Entries supplied section start

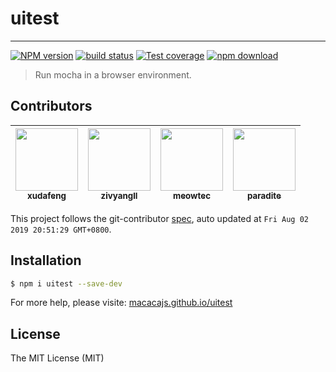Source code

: # uitest

---

[![NPM version][npm-image]][npm-url]
[![build status][travis-image]][travis-url]
[![Test coverage][coveralls-image]][coveralls-url]
[![npm download][download-image]][download-url]

[npm-image]: https://img.shields.io/npm/v/uitest.svg?style=flat-square
[npm-url]: https://npmjs.org/package/uitest
[travis-image]: https://img.shields.io/travis/macacajs/uitest.svg?style=flat-square
[travis-url]: https://travis-ci.org/macacajs/uitest
[coveralls-image]: https://img.shields.io/coveralls/macacajs/uitest.svg?style=flat-square
[coveralls-url]: https://coveralls.io/r/macacajs/uitest?branch=master
[download-image]: https://img.shields.io/npm/dm/uitest.svg?style=flat-square
[download-url]: https://npmjs.org/package/uitest

> Run mocha in a browser environment.

<!-- GITCONTRIBUTOR_START -->

## Contributors

|[<img src="https://avatars1.githubusercontent.com/u/1011681?v=4" width="100px;"/><br/><sub><b>xudafeng</b></sub>](https://github.com/xudafeng)<br/>|[<img src="https://avatars1.githubusercontent.com/u/11460601?v=4" width="100px;"/><br/><sub><b>zivyangll</b></sub>](https://github.com/zivyangll)<br/>|[<img src="https://avatars3.githubusercontent.com/u/4006436?v=4" width="100px;"/><br/><sub><b>meowtec</b></sub>](https://github.com/meowtec)<br/>|[<img src="https://avatars3.githubusercontent.com/u/1209810?v=4" width="100px;"/><br/><sub><b>paradite</b></sub>](https://github.com/paradite)<br/>|
| :---: | :---: | :---: | :---: |


This project follows the git-contributor [spec](https://github.com/xudafeng/git-contributor), auto updated at `Fri Aug 02 2019 20:51:29 GMT+0800`.

<!-- GITCONTRIBUTOR_END -->

## Installation

```bash
$ npm i uitest --save-dev
```

For more help, please visite: [macacajs.github.io/uitest](//macacajs.github.io/uitest)

## License

The MIT License (MIT)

Entries supplied section end

> _How to complete this task_
Start at the line containing "## Installation". Repeat it and each line after it, word for word, to the end of the records.

> _Output_
## Installation

```bash
$ npm i uitest --save-dev
```

For more help, please visite: [macacajs.github.io/uitest](//macacajs.github.io/uitest)

## License

The MIT License (MIT)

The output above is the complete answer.